Start of Block
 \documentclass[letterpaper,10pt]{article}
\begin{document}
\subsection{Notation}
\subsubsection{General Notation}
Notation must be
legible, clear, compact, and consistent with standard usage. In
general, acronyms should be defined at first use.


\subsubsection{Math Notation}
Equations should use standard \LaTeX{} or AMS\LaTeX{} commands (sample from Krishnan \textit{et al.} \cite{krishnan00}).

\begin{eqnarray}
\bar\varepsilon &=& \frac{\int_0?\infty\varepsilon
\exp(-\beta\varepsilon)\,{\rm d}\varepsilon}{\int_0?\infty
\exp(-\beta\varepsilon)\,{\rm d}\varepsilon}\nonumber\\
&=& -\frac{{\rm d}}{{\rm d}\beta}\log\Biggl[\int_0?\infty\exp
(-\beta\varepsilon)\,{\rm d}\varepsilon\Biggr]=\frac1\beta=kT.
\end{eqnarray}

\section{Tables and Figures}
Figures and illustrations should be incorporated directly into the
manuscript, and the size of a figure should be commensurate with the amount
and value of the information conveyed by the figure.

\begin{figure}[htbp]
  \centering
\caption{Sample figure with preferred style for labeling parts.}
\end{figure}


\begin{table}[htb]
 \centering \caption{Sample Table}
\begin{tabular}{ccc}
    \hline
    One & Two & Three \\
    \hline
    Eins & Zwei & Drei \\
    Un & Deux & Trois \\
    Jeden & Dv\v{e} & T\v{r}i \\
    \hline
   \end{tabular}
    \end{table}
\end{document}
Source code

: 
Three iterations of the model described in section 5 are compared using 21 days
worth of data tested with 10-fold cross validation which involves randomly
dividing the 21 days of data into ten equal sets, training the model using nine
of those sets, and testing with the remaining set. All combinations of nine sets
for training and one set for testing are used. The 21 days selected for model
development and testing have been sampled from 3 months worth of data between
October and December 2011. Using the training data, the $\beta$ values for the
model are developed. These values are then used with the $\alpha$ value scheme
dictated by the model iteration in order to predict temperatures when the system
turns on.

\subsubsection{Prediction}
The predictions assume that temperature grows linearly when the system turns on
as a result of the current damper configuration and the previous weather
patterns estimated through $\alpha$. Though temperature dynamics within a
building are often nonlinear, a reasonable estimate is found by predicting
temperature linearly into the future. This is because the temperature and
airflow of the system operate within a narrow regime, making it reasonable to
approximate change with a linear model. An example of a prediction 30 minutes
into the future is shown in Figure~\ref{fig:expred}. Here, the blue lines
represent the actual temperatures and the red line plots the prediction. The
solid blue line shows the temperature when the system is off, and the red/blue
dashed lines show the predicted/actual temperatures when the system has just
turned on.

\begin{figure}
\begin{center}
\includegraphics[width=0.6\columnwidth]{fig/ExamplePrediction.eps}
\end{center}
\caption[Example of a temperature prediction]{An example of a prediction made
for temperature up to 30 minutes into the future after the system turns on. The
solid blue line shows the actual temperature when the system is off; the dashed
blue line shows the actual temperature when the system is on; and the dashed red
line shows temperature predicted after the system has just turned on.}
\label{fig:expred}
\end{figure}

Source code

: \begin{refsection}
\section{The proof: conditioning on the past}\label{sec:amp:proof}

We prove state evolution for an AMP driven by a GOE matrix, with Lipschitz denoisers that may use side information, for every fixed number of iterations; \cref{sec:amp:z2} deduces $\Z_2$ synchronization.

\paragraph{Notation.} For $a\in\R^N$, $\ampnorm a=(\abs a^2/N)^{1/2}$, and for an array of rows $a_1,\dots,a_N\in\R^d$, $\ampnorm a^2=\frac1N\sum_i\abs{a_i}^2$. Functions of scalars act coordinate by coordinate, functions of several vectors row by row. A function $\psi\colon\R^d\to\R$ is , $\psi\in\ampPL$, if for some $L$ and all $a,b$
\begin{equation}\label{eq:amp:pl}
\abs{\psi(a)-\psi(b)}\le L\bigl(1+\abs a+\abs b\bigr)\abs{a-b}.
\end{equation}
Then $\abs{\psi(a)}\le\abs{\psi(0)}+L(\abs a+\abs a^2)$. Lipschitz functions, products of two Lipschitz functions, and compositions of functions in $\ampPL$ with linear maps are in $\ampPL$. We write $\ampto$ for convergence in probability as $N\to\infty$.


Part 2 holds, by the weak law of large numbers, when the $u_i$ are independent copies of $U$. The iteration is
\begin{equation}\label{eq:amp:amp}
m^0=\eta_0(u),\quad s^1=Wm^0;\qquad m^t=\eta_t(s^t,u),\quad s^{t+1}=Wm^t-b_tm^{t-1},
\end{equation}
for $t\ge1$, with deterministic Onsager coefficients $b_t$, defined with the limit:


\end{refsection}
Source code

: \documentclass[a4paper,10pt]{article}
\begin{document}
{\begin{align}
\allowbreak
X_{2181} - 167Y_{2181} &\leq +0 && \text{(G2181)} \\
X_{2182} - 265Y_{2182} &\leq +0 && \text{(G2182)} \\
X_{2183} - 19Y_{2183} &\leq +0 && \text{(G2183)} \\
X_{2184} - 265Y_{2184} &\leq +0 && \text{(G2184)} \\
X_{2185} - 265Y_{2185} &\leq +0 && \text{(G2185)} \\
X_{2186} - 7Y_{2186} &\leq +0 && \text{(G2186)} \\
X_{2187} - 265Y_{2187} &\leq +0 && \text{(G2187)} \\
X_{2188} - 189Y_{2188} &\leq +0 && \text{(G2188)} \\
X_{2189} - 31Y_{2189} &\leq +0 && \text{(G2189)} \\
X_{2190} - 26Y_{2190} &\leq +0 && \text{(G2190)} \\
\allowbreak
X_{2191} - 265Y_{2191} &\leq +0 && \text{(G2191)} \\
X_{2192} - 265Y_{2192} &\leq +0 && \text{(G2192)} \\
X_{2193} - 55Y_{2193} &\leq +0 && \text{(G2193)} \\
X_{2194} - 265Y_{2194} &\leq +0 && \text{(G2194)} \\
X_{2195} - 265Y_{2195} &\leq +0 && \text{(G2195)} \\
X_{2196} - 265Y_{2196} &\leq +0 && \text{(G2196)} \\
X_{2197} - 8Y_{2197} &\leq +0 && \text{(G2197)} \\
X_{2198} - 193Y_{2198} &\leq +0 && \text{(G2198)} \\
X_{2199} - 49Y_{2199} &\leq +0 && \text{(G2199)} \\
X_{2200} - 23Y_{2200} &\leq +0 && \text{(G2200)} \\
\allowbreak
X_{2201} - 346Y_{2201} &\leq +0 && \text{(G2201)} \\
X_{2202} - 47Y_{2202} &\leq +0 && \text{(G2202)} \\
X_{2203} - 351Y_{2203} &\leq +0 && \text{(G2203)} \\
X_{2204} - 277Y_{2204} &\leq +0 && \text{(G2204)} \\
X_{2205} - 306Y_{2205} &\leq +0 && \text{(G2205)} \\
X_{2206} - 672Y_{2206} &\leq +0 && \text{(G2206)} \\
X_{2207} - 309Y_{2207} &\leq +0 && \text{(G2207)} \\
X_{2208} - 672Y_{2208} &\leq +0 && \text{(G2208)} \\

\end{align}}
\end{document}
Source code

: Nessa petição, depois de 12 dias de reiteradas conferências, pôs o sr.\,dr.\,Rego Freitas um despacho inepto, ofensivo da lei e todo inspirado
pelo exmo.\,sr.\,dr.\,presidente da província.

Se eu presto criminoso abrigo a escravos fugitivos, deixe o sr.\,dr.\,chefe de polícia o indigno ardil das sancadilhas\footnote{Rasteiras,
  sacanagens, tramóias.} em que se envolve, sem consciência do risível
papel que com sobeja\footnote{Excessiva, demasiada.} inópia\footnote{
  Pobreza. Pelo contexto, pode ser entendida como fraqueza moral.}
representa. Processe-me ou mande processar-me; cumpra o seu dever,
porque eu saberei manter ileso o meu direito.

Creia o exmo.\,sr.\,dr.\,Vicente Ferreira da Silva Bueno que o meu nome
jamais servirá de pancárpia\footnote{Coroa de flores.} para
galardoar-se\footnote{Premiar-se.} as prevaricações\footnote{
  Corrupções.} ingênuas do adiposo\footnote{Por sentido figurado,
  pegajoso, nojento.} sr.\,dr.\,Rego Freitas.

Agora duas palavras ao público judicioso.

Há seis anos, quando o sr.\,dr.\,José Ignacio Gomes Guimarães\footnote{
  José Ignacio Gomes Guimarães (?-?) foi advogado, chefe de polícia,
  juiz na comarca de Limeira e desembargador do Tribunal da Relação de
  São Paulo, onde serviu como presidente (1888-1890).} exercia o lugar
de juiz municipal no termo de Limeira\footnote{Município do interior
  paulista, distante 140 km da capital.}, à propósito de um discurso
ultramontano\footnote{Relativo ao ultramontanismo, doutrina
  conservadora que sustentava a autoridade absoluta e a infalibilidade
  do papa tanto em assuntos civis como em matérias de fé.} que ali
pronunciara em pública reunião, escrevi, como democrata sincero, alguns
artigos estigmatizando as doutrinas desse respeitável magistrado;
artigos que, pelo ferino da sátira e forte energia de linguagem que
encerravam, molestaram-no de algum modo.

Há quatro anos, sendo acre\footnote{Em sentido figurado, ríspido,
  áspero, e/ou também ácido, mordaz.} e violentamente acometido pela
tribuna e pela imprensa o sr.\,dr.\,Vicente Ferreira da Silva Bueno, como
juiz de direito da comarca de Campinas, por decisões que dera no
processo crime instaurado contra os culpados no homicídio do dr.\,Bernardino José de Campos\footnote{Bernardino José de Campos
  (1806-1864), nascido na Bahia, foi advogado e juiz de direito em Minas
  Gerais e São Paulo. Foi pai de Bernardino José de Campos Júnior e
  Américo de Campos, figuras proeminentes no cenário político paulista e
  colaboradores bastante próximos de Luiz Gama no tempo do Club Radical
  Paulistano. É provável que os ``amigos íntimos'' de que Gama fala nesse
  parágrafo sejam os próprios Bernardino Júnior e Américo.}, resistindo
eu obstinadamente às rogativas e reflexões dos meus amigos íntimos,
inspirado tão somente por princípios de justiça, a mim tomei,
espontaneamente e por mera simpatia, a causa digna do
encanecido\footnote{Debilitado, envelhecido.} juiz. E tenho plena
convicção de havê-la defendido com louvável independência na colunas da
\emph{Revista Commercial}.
End of Block
Show me each line of the listing above with "Bueno" in it.

● **Response box**:
Creia o exmo.\,sr.\,dr.\,Vicente Ferreira da Silva Bueno que o meu nome
tribuna e pela imprensa o sr.\,dr.\,Vicente Ferreira da Silva Bueno, como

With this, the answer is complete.